Como latinoamericano, no habría uno salido de la barbarie si no fuese por las lecciones democratizadoras de la vida cotidiana que emprendió, desde los años 60 el feminismo, con más suerte en unos países que en otros. No es que el machismo haya desaparecido (al contrario, ha recrudecido) pero se ha hecho aberrante gracias al coraje de estos grupos de mujeres. En lo que se refiere al Perú, no es casual que poetisa como Blanca Varela y Rocío Silva Santisteban escriban con una violencia interior tan cáustica como subversora, que atraviesa el lenguaje para volverlo al revés y revelarnos la trama de las contradicciones.
Lejos del lirismo femenino discreto (instaurado por las puntillosas poetisas uruguayas del medio siglo) leemos hoy una palabra muy poco disforzada: desgarrada pero irónica, obsesiva pero actual, abrupta a veces, pero siempre específica. También las formas se han diversificado mucho más allá de la estampa marginal reflexiva, hacia texturas de habla callejera, de imprecación y de distanciamiento, pero siempre con destreza formal y sabiduría en el exceso mismo. Para quien quiera leerse en estas nuevas demandas, doy un mínimo ABC de esta libertad:
De México: Ana Belén López, Adriana Díaz Enciso.

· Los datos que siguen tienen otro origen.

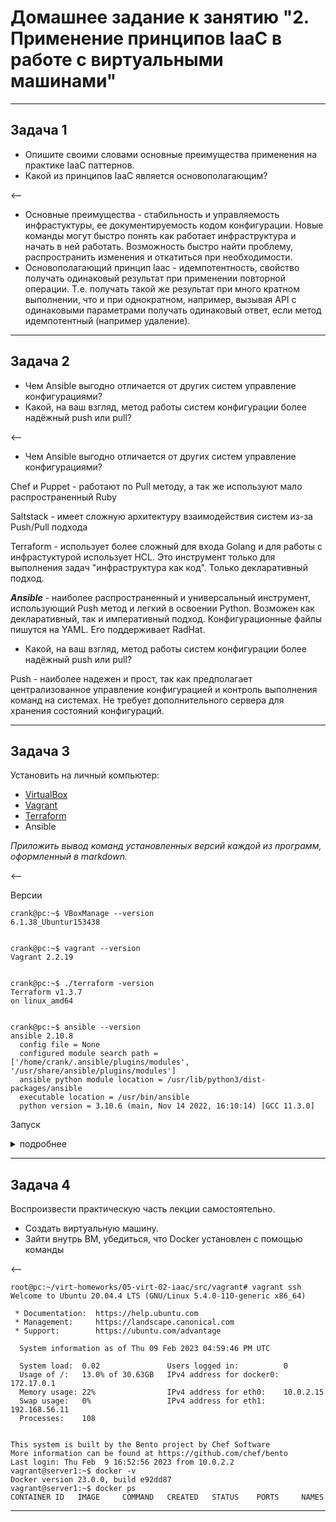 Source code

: # Домашнее задание к занятию "2. Применение принципов IaaC в работе с виртуальными машинами"

---

## Задача 1

- Опишите своими словами основные преимущества применения на практике IaaC паттернов.
- Какой из принципов IaaC является основополагающим?

<--
 - Основные преимущества - стабильность и управляемость инфрастуктуры, ее документируемость кодом конфигурации. Новые команды могут быстро понять как работает инфраструктура и начать в ней работать. Возможность быстро найти проблему, распространить изменения и откатиться при необходимости. 
 - Основополагающий принцип Iaac - идемпотентность, свойство получать одинаковый результат при применении повторной операции.
Т.е. получать такой же результат при много кратном выполнении, что и при однократном, например, вызывая API с одинаковыми параметрами получать одинаковый ответ, если метод идемпотентный (например удаление).

---

## Задача 2

- Чем Ansible выгодно отличается от других систем управление конфигурациями?
- Какой, на ваш взгляд, метод работы систем конфигурации более надёжный push или pull?

<--

- Чем Ansible выгодно отличается от других систем управление конфигурациями?

Chef и Puppet - работают по Pull методу, а так же используют мало распространенный Ruby

Saltstack - имеет сложную архитектуру взаимодействия систем из-за Push/Pull подхода

Terraform - использует более сложный для входа Golang и для работы с инфрастуктурой использует HCL. Это инструмент только для выполнения задач "инфраструктура как код". Только декларативный подход.

***Ansible*** - наиболее распространенный и универсальный инструмент, использующий Push метод и легкий в освоении Python. Возможен как декларативный, так и императивный подход. Конфигурационные файлы пишутся на YAML. Его поддерживает RadHat.


- Какой, на ваш взгляд, метод работы систем конфигурации более надёжный push или pull?

Push - наиболее надежен и прост, так как предполагает централизованное управление конфигурацией и контроль выполнения команд на системах. Не требует дополнительного сервера для хранения состояний конфигураций.

---

## Задача 3

Установить на личный компьютер:

- [VirtualBox](https://www.virtualbox.org/)
- [Vagrant](https://github.com/netology-code/devops-materials)
- [Terraform](https://github.com/netology-code/devops-materials/blob/master/README.md)
- Ansible

*Приложить вывод команд установленных версий каждой из программ, оформленный в markdown.*

<--

Версии

```
crank@pc:~$ VBoxManage --version
6.1.38_Ubuntur153438


crank@pc:~$ vagrant --version
Vagrant 2.2.19


crank@pc:~$ ./terraform -version
Terraform v1.3.7
on linux_amd64


crank@pc:~$ ansible --version
ansible 2.10.8
  config file = None
  configured module search path = ['/home/crank/.ansible/plugins/modules', '/usr/share/ansible/plugins/modules']
  ansible python module location = /usr/lib/python3/dist-packages/ansible
  executable location = /usr/bin/ansible
  python version = 3.10.6 (main, Nov 14 2022, 16:10:14) [GCC 11.3.0]
```
Запуск
<details>                         
    <summary>подробнее</summary>

```
root@pc:~/virt-homeworks/05-virt-02-iaac/src/vagrant# vagrant up
Bringing machine 'server1.netology' up with 'virtualbox' provider...
==> server1.netology: Machine already provisioned. Run `vagrant provision` or use the `--provision`
==> server1.netology: flag to force provisioning. Provisioners marked to run always will still run.
root@pc:~/virt-homeworks/05-virt-02-iaac/src/vagrant# vagrant halt
==> server1.netology: Attempting graceful shutdown of VM...
root@pc:~/virt-homeworks/05-virt-02-iaac/src/vagrant# vagrant destroy
    server1.netology: Are you sure you want to destroy the 'server1.netology' VM? [y/N] y
==> server1.netology: Destroying VM and associated drives...
root@pc:~/virt-homeworks/05-virt-02-iaac/src/vagrant# vagrant up
Bringing machine 'server1.netology' up with 'virtualbox' provider...
==> server1.netology: Importing base box 'bento/ubuntu-20.04'...
==> server1.netology: Matching MAC address for NAT networking...
==> server1.netology: Setting the name of the VM: server1.netology
==> server1.netology: Clearing any previously set network interfaces...
==> server1.netology: Preparing network interfaces based on configuration...
    server1.netology: Adapter 1: nat
    server1.netology: Adapter 2: hostonly
==> server1.netology: Forwarding ports...
    server1.netology: 22 (guest) => 20011 (host) (adapter 1)
    server1.netology: 22 (guest) => 2222 (host) (adapter 1)
==> server1.netology: Running 'pre-boot' VM customizations...
==> server1.netology: Booting VM...
==> server1.netology: Waiting for machine to boot. This may take a few minutes...
    server1.netology: SSH address: 127.0.0.1:2222
    server1.netology: SSH username: vagrant
    server1.netology: SSH auth method: private key
    server1.netology: Warning: Connection reset. Retrying...
    server1.netology: Warning: Remote connection disconnect. Retrying...
    server1.netology:
    server1.netology: Vagrant insecure key detected. Vagrant will automatically replace
    server1.netology: this with a newly generated keypair for better security.
    server1.netology:
    server1.netology: Inserting generated public key within guest...
    server1.netology: Removing insecure key from the guest if it's present...
    server1.netology: Key inserted! Disconnecting and reconnecting using new SSH key...
==> server1.netology: Machine booted and ready!
==> server1.netology: Checking for guest additions in VM...
==> server1.netology: Setting hostname...
==> server1.netology: Configuring and enabling network interfaces...
==> server1.netology: Mounting shared folders...
    server1.netology: /vagrant => /root/virt-homeworks/05-virt-02-iaac/src/vagrant
==> server1.netology: Running provisioner: ansible...
    server1.netology: Running ansible-playbook...

PLAY [nodes] *******************************************************************

TASK [Gathering Facts] *********************************************************
ok: [server1.netology]

TASK [Create directory for ssh-keys] *******************************************
ok: [server1.netology]

TASK [Adding rsa-key in /root/.ssh/authorized_keys] ****************************
changed: [server1.netology]

TASK [Checking DNS] ************************************************************
changed: [server1.netology]

TASK [Installing tools] ********************************************************
ok: [server1.netology] => (item=['git', 'curl'])

TASK [Installing docker] *******************************************************
changed: [server1.netology]

TASK [Add the current user to docker group] ************************************
changed: [server1.netology]

PLAY RECAP *********************************************************************
server1.netology           : ok=7    changed=4    unreachable=0    failed=0    skipped=0    rescued=0    ignored=0
```
</details>

---

## Задача 4 

Воспроизвести практическую часть лекции самостоятельно.

- Создать виртуальную машину.
- Зайти внутрь ВМ, убедиться, что Docker установлен с помощью команды

<--

```
root@pc:~/virt-homeworks/05-virt-02-iaac/src/vagrant# vagrant ssh
Welcome to Ubuntu 20.04.4 LTS (GNU/Linux 5.4.0-110-generic x86_64)

 * Documentation:  https://help.ubuntu.com
 * Management:     https://landscape.canonical.com
 * Support:        https://ubuntu.com/advantage

  System information as of Thu 09 Feb 2023 04:59:46 PM UTC

  System load:  0.02               Users logged in:          0
  Usage of /:   13.0% of 30.63GB   IPv4 address for docker0: 172.17.0.1
  Memory usage: 22%                IPv4 address for eth0:    10.0.2.15
  Swap usage:   0%                 IPv4 address for eth1:    192.168.56.11
  Processes:    108


This system is built by the Bento project by Chef Software
More information can be found at https://github.com/chef/bento
Last login: Thu Feb  9 16:52:56 2023 from 10.0.2.2
vagrant@server1:~$ docker -v
Docker version 23.0.0, build e92dd87
vagrant@server1:~$ docker ps
CONTAINER ID   IMAGE     COMMAND   CREATED   STATUS    PORTS     NAMES
```
--- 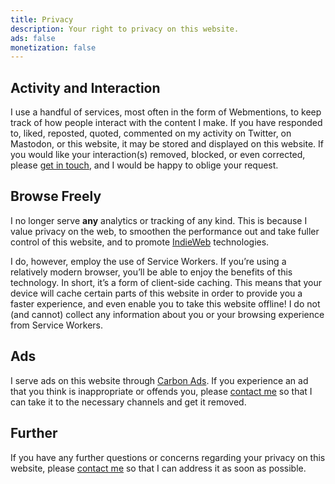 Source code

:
 ```yaml
---
title: Privacy
description: Your right to privacy on this website.
ads: false
monetization: false
---
```


## Activity and Interaction

I use a handful of services, most often in the form of Webmentions, to keep track of how people interact with the content I make. If you have responded to, liked, reposted, quoted, commented on my activity on Twitter, on Mastodon, or this website, it may be stored and displayed on this website. If you would like your interaction(s) removed, blocked, or even corrected, please [get in touch](/about/#contact), and I would be happy to oblige your request.

## Browse Freely

I no longer serve **any** analytics or tracking of any kind. This is because I value privacy on the web, to smoothen the performance out and take fuller control of this website, and to promote [IndieWeb](https://indieweb.org) technologies.

I do, however, employ the use of Service Workers. If you’re using a relatively modern browser, you’ll be able to enjoy the benefits of this technology. In short, it’s a form of client-side caching. This means that your device will cache certain parts of this website in order to provide you a faster experience, and even enable you to take this website offline! I do not (and cannot) collect any information about you or your browsing experience from Service Workers.

## Ads

I serve ads on this website through [Carbon Ads](https://www.carbonads.net/). If you experience an ad that you think is inappropriate or offends you, please [contact me](/about/#contact) so that I can take it to the necessary channels and get it removed.

## Further

If you have any further questions or concerns regarding your privacy on this website, please [contact me](/about/#contact) so that I can address it as soon as possible.
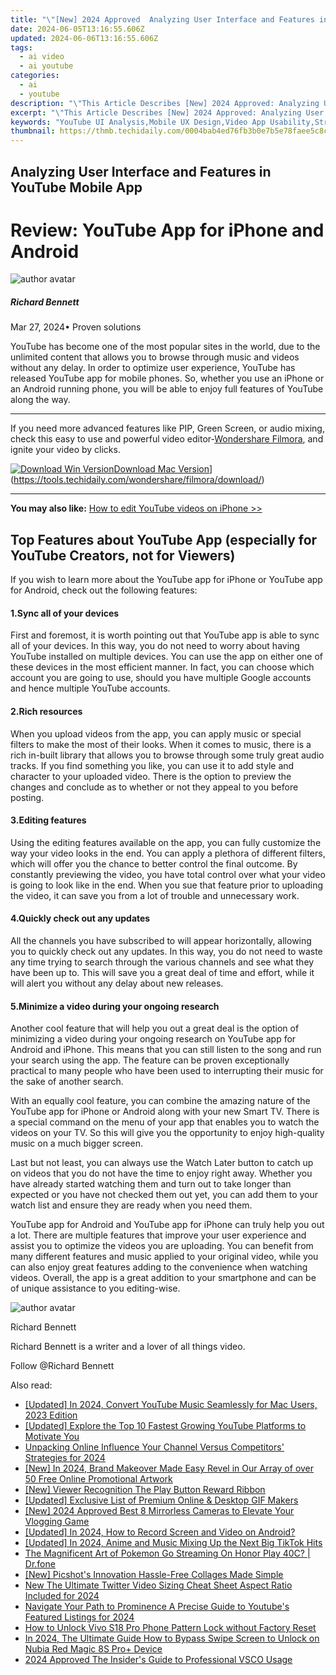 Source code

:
 ```yaml
---
title: "\"[New] 2024 Approved  Analyzing User Interface and Features in YouTube Mobile App\""
date: 2024-06-05T13:16:55.606Z
updated: 2024-06-06T13:16:55.606Z
tags:
  - ai video
  - ai youtube
categories:
  - ai
  - youtube
description: "\"This Article Describes [New] 2024 Approved: Analyzing User Interface and Features in YouTube Mobile App\""
excerpt: "\"This Article Describes [New] 2024 Approved: Analyzing User Interface and Features in YouTube Mobile App\""
keywords: "YouTube UI Analysis,Mobile UX Design,Video App Usability,Streaming Platform UI,Interactive Media Interface,App Feature Evaluation,Content Engagement UI"
thumbnail: https://thmb.techidaily.com/0004bab4ed76fb3b0e7b5e78faee5c8cd34739a5594338591ba06831ec971383.jpg
---
```


## Analyzing User Interface and Features in YouTube Mobile App

# Review: YouTube App for iPhone and Android

![author avatar](https://images.wondershare.com/filmora/article-images/richard-bennett.jpg)

##### Richard Bennett

 Mar 27, 2024• Proven solutions

 YouTube has become one of the most popular sites in the world, due to the unlimited content that allows you to browse through music and videos without any delay. In order to optimize user experience, YouTube has released YouTube app for mobile phones. So, whether you use an iPhone or an Android running phone, you will be able to enjoy full features of YouTube along the way.

---

 If you need more advanced features like PIP, Green Screen, or audio mixing, check this easy to use and powerful video editor-[Wondershare Filmora](https://tools.techidaily.com/wondershare/filmora/download/), and ignite your video by clicks.

[![Download Win Version](https://images.wondershare.com/filmora/guide/download-btn-win.jpg)](https://tools.techidaily.com/wondershare/filmora/download/)[Download Mac Version](https://images.wondershare.com/filmora/guide/download-btn-mac.jpg)](https://tools.techidaily.com/wondershare/filmora/download/)

---

**You may also like:** [How to edit YouTube videos on iPhone >>](https://tools.techidaily.com/wondershare/filmora/download/)

## Top Features about YouTube App (especially for YouTube Creators, not for Viewers)

 If you wish to learn more about the YouTube app for iPhone or YouTube app for Android, check out the following features:

#### 1.Sync all of your devices

 First and foremost, it is worth pointing out that YouTube app is able to sync all of your devices. In this way, you do not need to worry about having YouTube installed on multiple devices. You can use the app on either one of these devices in the most efficient manner. In fact, you can choose which account you are going to use, should you have multiple Google accounts and hence multiple YouTube accounts.

#### 2.Rich resources

 When you upload videos from the app, you can apply music or special filters to make the most of their looks. When it comes to music, there is a rich in-built library that allows you to browse through some truly great audio tracks. If you find something you like, you can use it to add style and character to your uploaded video. There is the option to preview the changes and conclude as to whether or not they appeal to you before posting.

#### 3.Editing features

 Using the editing features available on the app, you can fully customize the way your video looks in the end. You can apply a plethora of different filters, which will offer you the chance to better control the final outcome. By constantly previewing the video, you have total control over what your video is going to look like in the end. When you sue that feature prior to uploading the video, it can save you from a lot of trouble and unnecessary work.

#### 4.Quickly check out any updates

 All the channels you have subscribed to will appear horizontally, allowing you to quickly check out any updates. In this way, you do not need to waste any time trying to search through the various channels and see what they have been up to. This will save you a great deal of time and effort, while it will alert you without any delay about new releases.

#### 5.Minimize a video during your ongoing research

 Another cool feature that will help you out a great deal is the option of minimizing a video during your ongoing research on YouTube app for Android and iPhone. This means that you can still listen to the song and run your search using the app. The feature can be proven exceptionally practical to many people who have been used to interrupting their music for the sake of another search.

 With an equally cool feature, you can combine the amazing nature of the YouTube app for iPhone or Android along with your new Smart TV. There is a special command on the menu of your app that enables you to watch the videos on your TV. So this will give you the opportunity to enjoy high-quality music on a much bigger screen.

 Last but not least, you can always use the Watch Later button to catch up on videos that you do not have the time to enjoy right away. Whether you have already started watching them and turn out to take longer than expected or you have not checked them out yet, you can add them to your watch list and ensure they are ready when you need them.

 YouTube app for Android and YouTube app for iPhone can truly help you out a lot. There are multiple features that improve your user experience and assist you to optimize the videos you are uploading. You can benefit from many different features and music applied to your original video, while you can also enjoy great features adding to the convenience when watching videos. Overall, the app is a great addition to your smartphone and can be of unique assistance to you editing-wise.

![author avatar](https://images.wondershare.com/filmora/article-images/richard-bennett.jpg)

Richard Bennett

Richard Bennett is a writer and a lover of all things video.

Follow @Richard Bennett

<span class="atpl-alsoreadstyle">Also read:</span>
<div><ul>
<li><a href="https://facebook-video-share.techidaily.com/updated-in-2024-convert-youtube-music-seamlessly-for-mac-users-2023-edition/"><u>[Updated] In 2024, Convert YouTube Music Seamlessly for Mac Users, 2023 Edition</u></a></li>
<li><a href="https://facebook-video-share.techidaily.com/updated-explore-the-top-10-fastest-growing-youtube-platforms-to-motivate-you/"><u>[Updated] Explore the Top 10 Fastest Growing YouTube Platforms to Motivate You</u></a></li>
<li><a href="https://facebook-video-share.techidaily.com/unpacking-online-influence-your-channel-versus-competitors-strategies-for-2024/"><u>Unpacking Online Influence  Your Channel Versus Competitors' Strategies for 2024</u></a></li>
<li><a href="https://facebook-video-share.techidaily.com/new-in-2024-brand-makeover-made-easy-revel-in-our-array-of-over-50-free-online-promotional-artwork/"><u>[New] In 2024, Brand Makeover Made Easy  Revel in Our Array of over 50 Free Online Promotional Artwork</u></a></li>
<li><a href="https://facebook-video-share.techidaily.com/new-viewer-recognition-the-play-button-reward-ribbon/"><u>[New] Viewer Recognition  The Play Button Reward Ribbon</u></a></li>
<li><a href="https://facebook-video-share.techidaily.com/updated-exclusive-list-of-premium-online-and-desktop-gif-makers/"><u>[Updated] Exclusive List of Premium Online & Desktop GIF Makers</u></a></li>
<li><a href="https://facebook-video-share.techidaily.com/new-2024-approved-best-8-mirrorless-cameras-to-elevate-your-vlogging-game/"><u>[New] 2024 Approved  Best 8 Mirrorless Cameras to Elevate Your Vlogging Game</u></a></li>
<li><a href="https://screen-sharing-recording.techidaily.com/updated-in-2024-how-to-record-screen-and-video-on-android/"><u>[Updated] In 2024, How to Record Screen and Video on Android?</u></a></li>
<li><a href="https://tiktok-videos.techidaily.com/updated-in-2024-anime-and-music-mixing-up-the-next-big-tiktok-hits/"><u>[Updated] In 2024, Anime and Music  Mixing Up the Next Big TikTok Hits</u></a></li>
<li><a href="https://pokemon-go-android.techidaily.com/the-magnificent-art-of-pokemon-go-streaming-on-honor-play-40c-drfone-by-drfone-virtual-android/"><u>The Magnificent Art of Pokemon Go Streaming On Honor Play 40C? | Dr.fone</u></a></li>
<li><a href="https://extra-skills.techidaily.com/new-picshots-innovation-hassle-free-collages-made-simple/"><u>[New] Picshot's Innovation  Hassle-Free Collages Made Simple</u></a></li>
<li><a href="https://smart-video-editing.techidaily.com/new-the-ultimate-twitter-video-sizing-cheat-sheet-aspect-ratio-included-for-2024/"><u>New The Ultimate Twitter Video Sizing Cheat Sheet Aspect Ratio Included for 2024</u></a></li>
<li><a href="https://youtube-help.techidaily.com/navigate-your-path-to-prominence-a-precise-guide-to-youtubes-featured-listings-for-2024/"><u>Navigate Your Path to Prominence  A Precise Guide to Youtube's Featured Listings for 2024</u></a></li>
<li><a href="https://unlock-android.techidaily.com/how-to-unlock-vivo-s18-pro-phone-pattern-lock-without-factory-reset-by-drfone-android/"><u>How to Unlock Vivo S18 Pro Phone Pattern Lock without Factory Reset</u></a></li>
<li><a href="https://easy-unlock-android.techidaily.com/in-2024-the-ultimate-guide-how-to-bypass-swipe-screen-to-unlock-on-nubia-red-magic-8s-proplus-device-by-drfone-android/"><u>In 2024, The Ultimate Guide How to Bypass Swipe Screen to Unlock on Nubia Red Magic 8S Pro+ Device</u></a></li>
<li><a href="https://some-approaches.techidaily.com/2024-approved-the-insiders-guide-to-professional-vsco-usage/"><u>2024 Approved  The Insider's Guide to Professional VSCO Usage</u></a></li>
</ul></div>

<ins class="adsbygoogle"
      style="display:block"
      data-ad-client="ca-pub-7571918770474297"
      data-ad-slot="8358498916"
      data-ad-format="auto"
      data-full-width-responsive="true"></ins> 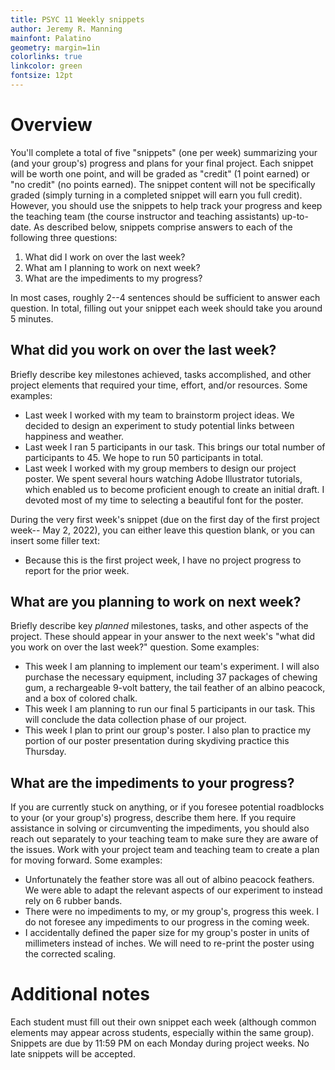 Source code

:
 ```yaml
---
title: PSYC 11 Weekly snippets
author: Jeremy R. Manning
mainfont: Palatino
geometry: margin=1in
colorlinks: true
linkcolor: green
fontsize: 12pt
---
```


# Overview

You'll complete a total of five "snippets" (one per week) summarizing your (and your group's) progress and
plans for your final project.  Each snippet will be worth one point, and will be
graded as "credit" (1 point earned) or "no credit" (no points earned).  The
snippet content will not be specifically graded (simply turning in a completed snippet
will earn you full credit).  However, you should use the snippets to help
track your progress and keep the teaching team (the course instructor and teaching
assistants) up-to-date.  As described below, snippets comprise answers to each
of the following three questions:

  1. What did I work on over the last week?
  2. What am I planning to work on next week?
  3. What are the impediments to my progress?

In most cases, roughly 2--4 sentences should be sufficient to answer each question.
In total, filling out your snippet each week should take you around 5 minutes.

## What did you work on over the last week?

Briefly describe key milestones achieved, tasks accomplished, and other project
elements that required your time, effort, and/or resources.  Some examples:

  - Last week I worked with my team to brainstorm project ideas.  We decided to
design an experiment to study potential links between happiness and weather.
  - Last week I ran 5 participants in our task.  This brings our total number of
participants to 45.  We hope to run 50 participants in total.
  - Last week I worked with my group members to design our project poster.  We
spent several hours watching Adobe Illustrator tutorials, which enabled us to
become proficient enough to create an initial draft.  I devoted most of my time
to selecting a beautiful font for the poster.

During the very first week's snippet (due on the first day of the first project week-- May 2, 2022),
you can either leave this question blank, or you can insert some filler text:

  - Because this is the first project week, I have no project progress to report for the prior week.

## What are you planning to work on next week?

Briefly describe key *planned* milestones, tasks, and other aspects of the project.
These should appear in your answer to the next week's "what did you work on over the last week?"
question.  Some examples:

  - This week I am planning to implement our team's experiment.  I will also
purchase the necessary equipment, including 37 packages of chewing gum, a rechargeable 9-volt battery,
the tail feather of an albino peacock, and a box of colored chalk.
  - This week I am planning to run our final 5 participants in our task.  This will
  conclude the data collection phase of our project.
  - This week I plan to print our group's poster.  I also plan to practice my
  portion of our poster presentation during skydiving practice this Thursday.

## What are the impediments to your progress?

If you are currently stuck on anything, or if you foresee potential roadblocks
to your (or your group's) progress, describe them here.  If you require assistance
in solving or circumventing the impediments, you should also reach out separately
to your teaching team to make sure they are aware of the issues.  Work with your project
team and teaching team to create a plan for moving forward.  Some examples:

  - Unfortunately the feather store was all out of albino peacock feathers.  We
were able to adapt the relevant aspects of our experiment to instead rely on 6
rubber bands.
  - There were no impediments to my, or my group's, progress this week.  I do not
  foresee any impediments to our progress in the coming week.
  - I accidentally defined the paper size for my group's poster in units of millimeters instead of inches.  We will
  need to re-print the poster using the corrected scaling.


# Additional notes

Each student must fill out their own snippet each week (although common elements
may appear across students, especially within the same group).  Snippets are
due by 11:59 PM on each Monday during project weeks.  No late snippets will be
accepted.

De Cuba: Reyna María Rodríguez (una de las de mayor aliento y riqueza formal entre las poetisas latinoamericanas de hoy).
De Chile: Malú Urreola, Nélida Prado.
De Perú: Carmen Ollé, Rocío Silva Santisteban, Giovanna Polarollo, Patricia Alba.
Nunca antes un conjunto de esta calidad había coincidido en abrir por dentro el horizonte de nuestra poesía. Conocer mejor a estas poetisas es una necesidad de la sobrevivencia adulta este fin de siglo.
De este linaje es la poesía de María Auxiliadora Álvarez. Su hermoso nuevo libro reclama la presencia de lo “Inmóvil” esto es, de lo contemplado en su fijeza.
Allí donde el objeto se hace más intensamente certero. Desde Eliot, la quietud es otro movimiento perpetuo, de lo vivo absorto. Desde Lezama, lo fijo es lo privilegiado por la semejanza revelada como imagen. Además, Inmóvil sugiere el puro milagro de una palabra que flota fuera del lenguaje, en el vacío de su desaparición libre. Lo vemos en este ejemplo para releer:
La rosa
tiene
vértigo
de la quietud;
el lento
trabajo
de morir.
María Auxiliadora lleva el signo de las mejores poetisas: nos dejan inquietados por la conjura de un puñado de palabras.